Some tongues mark many of the cases by sundry endings of the thing-name, but we have in common names only one ending for case, the possessive, as ‘the horse’s mane,’ ‘John’s house.’
In name-tokens we have three case-forms, as thou, thy, thee—thy for the possessive, and thee for all the other cases.
‘The bird flew from the apple-tree in the corner of the garden, through the archway, and under the elm by the barn, round the hayrick, and on over the stream just below the willow, and above the bridge, and then to the stall, and on towards the wood, and into an ivy-bush.’
Here the sundry named things are way-marks which mark the place of the flying in its beginning and end, and at sundry points of its length.
Such stead-marks or way-marks may be taken as in either of one or two or three cases, as they may be either stead-marks or way-marks, and as their beholdingness to the time-taking may be reckoned to it or from it to themselves.
‘The bird flew over or under or by the tree.’ The flying at first reached on nearer towards the tree, and then reached off again farther from it, so that the tree was at first in the case of a toness, and then in the case of a fromness, with the flying.

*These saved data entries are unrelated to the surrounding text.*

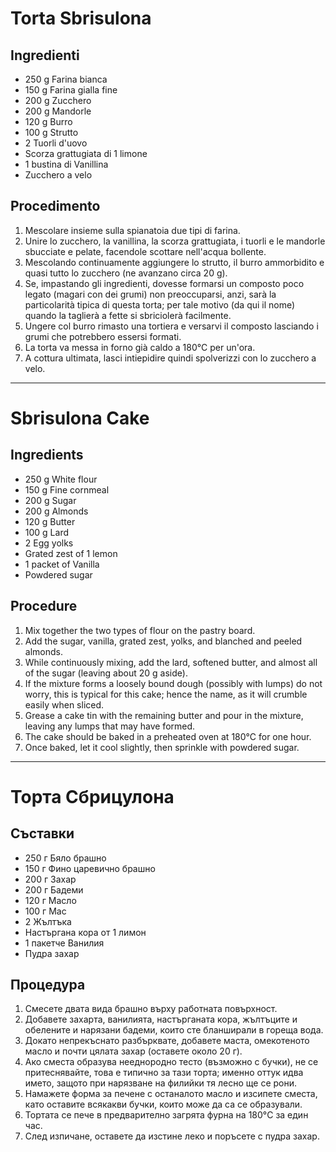 # Torta Sbrisulona

## Ingredienti
- 250 g Farina bianca
- 150 g Farina gialla fine
- 200 g Zucchero
- 200 g Mandorle
- 120 g Burro
- 100 g Strutto
- 2 Tuorli d'uovo
- Scorza grattugiata di 1 limone
- 1 bustina di Vanillina
- Zucchero a velo

## Procedimento
1. Mescolare insieme sulla spianatoia due tipi di farina.
2. Unire lo zucchero, la vanillina, la scorza grattugiata, i tuorli e le mandorle sbucciate e pelate, facendole scottare nell'acqua bollente.
3. Mescolando continuamente aggiungere lo strutto, il burro ammorbidito e quasi tutto lo zucchero (ne avanzano circa 20 g).
4. Se, impastando gli ingredienti, dovesse formarsi un composto poco legato (magari con dei grumi) non preoccuparsi, anzi, sarà la particolarità tipica di questa torta; per tale motivo (da qui il nome) quando la taglierà a fette si sbriciolerà facilmente.
5. Ungere col burro rimasto una tortiera e versarvi il composto lasciando i grumi che potrebbero essersi formati.
6. La torta va messa in forno già caldo a 180°C per un'ora.
7. A cottura ultimata, lasci intiepidire quindi spolverizzi con lo zucchero a velo.

---

# Sbrisulona Cake

## Ingredients
- 250 g White flour
- 150 g Fine cornmeal
- 200 g Sugar
- 200 g Almonds
- 120 g Butter
- 100 g Lard
- 2 Egg yolks
- Grated zest of 1 lemon
- 1 packet of Vanilla
- Powdered sugar

## Procedure
1. Mix together the two types of flour on the pastry board.
2. Add the sugar, vanilla, grated zest, yolks, and blanched and peeled almonds.
3. While continuously mixing, add the lard, softened butter, and almost all of the sugar (leaving about 20 g aside).
4. If the mixture forms a loosely bound dough (possibly with lumps) do not worry, this is typical for this cake; hence the name, as it will crumble easily when sliced.
5. Grease a cake tin with the remaining butter and pour in the mixture, leaving any lumps that may have formed.
6. The cake should be baked in a preheated oven at 180°C for one hour.
7. Once baked, let it cool slightly, then sprinkle with powdered sugar.

---

# Торта Сбрицулона

## Съставки
- 250 г Бяло брашно
- 150 г Фино царевично брашно
- 200 г Захар
- 200 г Бадеми
- 120 г Масло
- 100 г Мас
- 2 Жълтъка
- Настъргана кора от 1 лимон
- 1 пакетче Ванилия
- Пудра захар

## Процедура
1. Смесете двата вида брашно върху работната повърхност.
2. Добавете захарта, ванилията, настърганата кора, жълтъците и обелените и нарязани бадеми, които сте бланширали в гореща вода.
3. Докато непрекъснато разбърквате, добавете маста, омекотеното масло и почти цялата захар (оставете около 20 г).
4. Ако сместа образува нееднородно тесто (възможно с бучки), не се притеснявайте, това е типично за тази торта; именно оттук идва името, защото при нарязване на филийки тя лесно ще се рони.
5. Намажете форма за печене с останалото масло и изсипете сместа, като оставите всякакви бучки, които може да са се образували.
6. Тортата се пече в предварително загрята фурна на 180°C за един час.
7. След изпичане, оставете да изстине леко и поръсете с пудра захар.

But under the wording ‘the roof is over the floor,’ or ‘the floor is under the roof,’ the time-taking is is a staid and not an ongoing one, and either the roof or the floor may be in the fromness or toness case, as the height may be reckoned from it to the other, or to it from the other.
A housemother may say ‘We live near (to) Fairton’ (toness case); yet an hour afterwards she may say ‘We live too far from Fairton (fromness case) to step in readily for errands.’